To some degree, it's impossible to not feel impressed by the audacity of DuVall, an openly gay woman herself, in wanting to tell an inclusive version of a Christmas story we've seen a million times before. By the same token, it's disheartening that heterosexuality is still the default mode of this fare in a frequency that makes films like DuVall's seem like small miracles. But those grounds alone aren't enough to justify the overall clumsiness of "Happiest Season" when most of it looks unimaginatively lit and designed like a cookie-cutter holiday showroom, with scenes written in the tone of SNL sketches: absurd though not cleverly so, awkwardly humorless and curiously lifeless.
And yet all the staple shiny and cozy trimmings of the season—handsome decorations, crackling fires, twinkly lights and plenty of red and gold—still pleasantly deck the movie in which the mellow Abby and the boisterous Harper live happily together in their cozy apartment. One drunken night while they wait for the holiday break to commence, Harper gears up the courage to invite Abby to her family's home for Christmas, her girlfriend's general resistance to the festivities be damned. Abby accepts, with a diamond ring at the ready to pop the question to Harper over at her parents' house. But little does she know that Harper isn't out to her family yet—they think she's bringing home her orphaned straight roommate who has nowhere else to go for Christmas.
When Harper finally admits the truth to Abby on the way, the young woman protests, but then eventually weighs and accepts the situation with an unusual amount of grace, keeping her pain at bay, understanding that the woman she is in love with isn't ready to publicly own up to their relationship. If only I could tell you that Harper's family at least makes it a bit easy for Abby to peacefully play along for a few days. But a manic and gauche atmosphere takes over at once, thanks to Harper's image-crazy mother Tipper (Mary Steenburgen), politician father Ted (Victor Garber)—we never get to learn anything about his politics other than the fact that he's running for mayor—and two nightmarish sisters: the exceedingly hostile, unhappily married Sloane (Alison Brie) and the caricaturized dutiful daughter Jane (Holland). In the meantime, none of DuVall and Holland's attempts at comedy land. Then again, perhaps thoughtless people constantly reminding Abby about her parents' death and inappropriately calling the orphan "needy" can't ever be funny no matter how you spin it.

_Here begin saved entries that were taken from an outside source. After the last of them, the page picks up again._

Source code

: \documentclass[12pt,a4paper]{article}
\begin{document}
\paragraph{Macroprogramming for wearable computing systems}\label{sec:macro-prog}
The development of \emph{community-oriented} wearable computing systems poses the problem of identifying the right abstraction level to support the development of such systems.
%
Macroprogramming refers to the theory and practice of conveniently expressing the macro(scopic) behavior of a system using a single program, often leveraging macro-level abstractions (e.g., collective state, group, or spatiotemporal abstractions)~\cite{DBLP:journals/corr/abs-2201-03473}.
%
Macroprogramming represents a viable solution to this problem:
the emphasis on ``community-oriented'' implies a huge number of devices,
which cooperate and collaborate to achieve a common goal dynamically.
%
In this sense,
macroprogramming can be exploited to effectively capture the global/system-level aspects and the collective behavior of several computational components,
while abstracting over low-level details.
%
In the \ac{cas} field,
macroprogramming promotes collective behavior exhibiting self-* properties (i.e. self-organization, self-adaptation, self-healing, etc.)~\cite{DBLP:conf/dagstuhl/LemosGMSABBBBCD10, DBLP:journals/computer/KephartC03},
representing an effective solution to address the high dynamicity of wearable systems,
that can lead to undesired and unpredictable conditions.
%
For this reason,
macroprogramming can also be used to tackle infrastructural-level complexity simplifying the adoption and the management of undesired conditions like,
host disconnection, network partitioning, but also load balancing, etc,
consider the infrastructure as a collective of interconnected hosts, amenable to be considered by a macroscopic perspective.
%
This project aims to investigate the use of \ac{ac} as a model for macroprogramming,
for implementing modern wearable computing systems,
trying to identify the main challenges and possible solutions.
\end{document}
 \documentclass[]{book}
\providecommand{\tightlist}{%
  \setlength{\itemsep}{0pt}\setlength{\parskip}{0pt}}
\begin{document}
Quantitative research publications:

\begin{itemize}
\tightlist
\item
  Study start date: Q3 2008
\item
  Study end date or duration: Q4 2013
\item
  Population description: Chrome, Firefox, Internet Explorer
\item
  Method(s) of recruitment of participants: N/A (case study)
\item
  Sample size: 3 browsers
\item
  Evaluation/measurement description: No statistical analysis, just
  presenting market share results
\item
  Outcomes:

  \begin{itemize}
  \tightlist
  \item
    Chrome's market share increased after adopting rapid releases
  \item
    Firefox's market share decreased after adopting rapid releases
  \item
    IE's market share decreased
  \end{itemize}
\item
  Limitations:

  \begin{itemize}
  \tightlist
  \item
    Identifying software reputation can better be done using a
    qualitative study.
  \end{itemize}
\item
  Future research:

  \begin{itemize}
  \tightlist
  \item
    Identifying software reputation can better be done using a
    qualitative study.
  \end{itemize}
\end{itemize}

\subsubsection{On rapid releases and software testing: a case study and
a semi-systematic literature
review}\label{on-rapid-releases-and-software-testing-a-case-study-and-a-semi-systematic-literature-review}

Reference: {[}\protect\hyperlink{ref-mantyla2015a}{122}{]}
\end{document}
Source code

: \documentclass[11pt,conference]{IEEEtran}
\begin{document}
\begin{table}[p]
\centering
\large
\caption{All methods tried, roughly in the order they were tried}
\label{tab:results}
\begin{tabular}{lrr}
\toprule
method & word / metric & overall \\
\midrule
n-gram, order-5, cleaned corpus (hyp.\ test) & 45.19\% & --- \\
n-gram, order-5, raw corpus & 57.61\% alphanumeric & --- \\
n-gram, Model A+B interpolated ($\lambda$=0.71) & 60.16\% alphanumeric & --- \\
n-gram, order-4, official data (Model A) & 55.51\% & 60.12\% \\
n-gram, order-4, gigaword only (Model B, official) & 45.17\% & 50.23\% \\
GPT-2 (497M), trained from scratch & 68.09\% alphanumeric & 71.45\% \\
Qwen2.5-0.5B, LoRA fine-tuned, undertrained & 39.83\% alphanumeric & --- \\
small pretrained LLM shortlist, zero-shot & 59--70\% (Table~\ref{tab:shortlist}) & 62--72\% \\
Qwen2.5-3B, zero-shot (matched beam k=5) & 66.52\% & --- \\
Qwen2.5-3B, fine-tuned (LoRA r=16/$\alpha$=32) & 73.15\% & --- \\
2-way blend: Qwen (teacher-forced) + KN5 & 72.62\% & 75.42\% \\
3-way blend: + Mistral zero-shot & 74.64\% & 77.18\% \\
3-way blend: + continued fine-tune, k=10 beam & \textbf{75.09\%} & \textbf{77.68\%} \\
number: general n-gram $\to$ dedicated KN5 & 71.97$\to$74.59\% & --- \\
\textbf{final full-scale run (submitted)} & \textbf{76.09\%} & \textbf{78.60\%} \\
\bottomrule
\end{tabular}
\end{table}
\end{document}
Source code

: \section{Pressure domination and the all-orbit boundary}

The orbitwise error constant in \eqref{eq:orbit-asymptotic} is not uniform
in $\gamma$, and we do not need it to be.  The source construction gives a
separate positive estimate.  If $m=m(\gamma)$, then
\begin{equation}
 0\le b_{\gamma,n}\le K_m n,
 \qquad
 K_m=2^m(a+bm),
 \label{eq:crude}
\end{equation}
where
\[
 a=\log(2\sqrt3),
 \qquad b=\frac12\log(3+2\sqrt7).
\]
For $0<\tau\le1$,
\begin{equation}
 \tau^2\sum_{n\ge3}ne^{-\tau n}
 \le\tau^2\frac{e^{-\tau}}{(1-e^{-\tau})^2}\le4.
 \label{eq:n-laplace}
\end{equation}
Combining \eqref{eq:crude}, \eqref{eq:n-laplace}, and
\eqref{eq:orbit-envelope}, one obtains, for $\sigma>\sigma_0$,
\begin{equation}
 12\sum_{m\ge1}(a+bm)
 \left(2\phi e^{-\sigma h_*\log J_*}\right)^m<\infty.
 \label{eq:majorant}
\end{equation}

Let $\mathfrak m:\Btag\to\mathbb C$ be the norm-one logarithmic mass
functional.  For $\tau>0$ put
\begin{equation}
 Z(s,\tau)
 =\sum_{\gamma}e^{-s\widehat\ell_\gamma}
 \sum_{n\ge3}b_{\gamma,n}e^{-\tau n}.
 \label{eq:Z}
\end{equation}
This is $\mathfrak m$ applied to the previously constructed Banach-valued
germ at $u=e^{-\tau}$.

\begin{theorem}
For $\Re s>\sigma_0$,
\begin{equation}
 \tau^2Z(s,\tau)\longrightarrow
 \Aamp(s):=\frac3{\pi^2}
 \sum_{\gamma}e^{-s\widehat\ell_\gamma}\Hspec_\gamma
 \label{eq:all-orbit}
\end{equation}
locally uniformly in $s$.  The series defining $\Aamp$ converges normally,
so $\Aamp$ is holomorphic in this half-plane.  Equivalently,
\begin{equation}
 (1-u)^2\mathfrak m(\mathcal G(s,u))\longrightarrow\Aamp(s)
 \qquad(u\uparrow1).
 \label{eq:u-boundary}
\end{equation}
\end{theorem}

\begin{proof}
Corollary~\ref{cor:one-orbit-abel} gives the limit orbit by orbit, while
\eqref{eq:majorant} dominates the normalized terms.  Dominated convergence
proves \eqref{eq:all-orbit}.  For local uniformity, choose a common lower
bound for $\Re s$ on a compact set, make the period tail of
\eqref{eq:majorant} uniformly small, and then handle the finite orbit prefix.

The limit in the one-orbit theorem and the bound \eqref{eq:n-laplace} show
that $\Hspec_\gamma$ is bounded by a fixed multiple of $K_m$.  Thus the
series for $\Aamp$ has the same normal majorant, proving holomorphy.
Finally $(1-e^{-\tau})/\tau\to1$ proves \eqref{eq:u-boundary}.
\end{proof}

Abby's time with Harper's family recalls a "Meet the Parents" and "The Family Stone" hybrid of sorts, though without the genuine humor of the former and the darkly sophisticated wit of the latter. (Yes, holiday movies can be sophisticated, too.) In the following days, Abby does her best to not disappoint her confused girlfriend, who unforgivably keeps ignoring her, forcing her into tough, inconsiderate situations. Luckily, Aubrey Plaza's Riley—a secret ex-girlfriend of Harper's who also got her heart broken by her—enters the story as an ally, forming such a genuine sexual chemistry with Abby that you might find yourself rooting for a twist towards their eventual union.
But "Happiest Season" isn't that kind of movie, not one that would allow the story to reveal itself in a way that feels organic. What we are instead left with is a forced happy ending, juvenile lessons about family and the underutilized "Schitt's Creek" creator Dan Levy in the role of Abby's gay best friend John, a character that solely exists to serve as a mouthpiece for the film's thematic endeavors. The great Roger Ebert once said, "It's not what a movie is about, it's how it is about it." "Happiest Season" focuses so much on the former that it forgets about the latter entirely.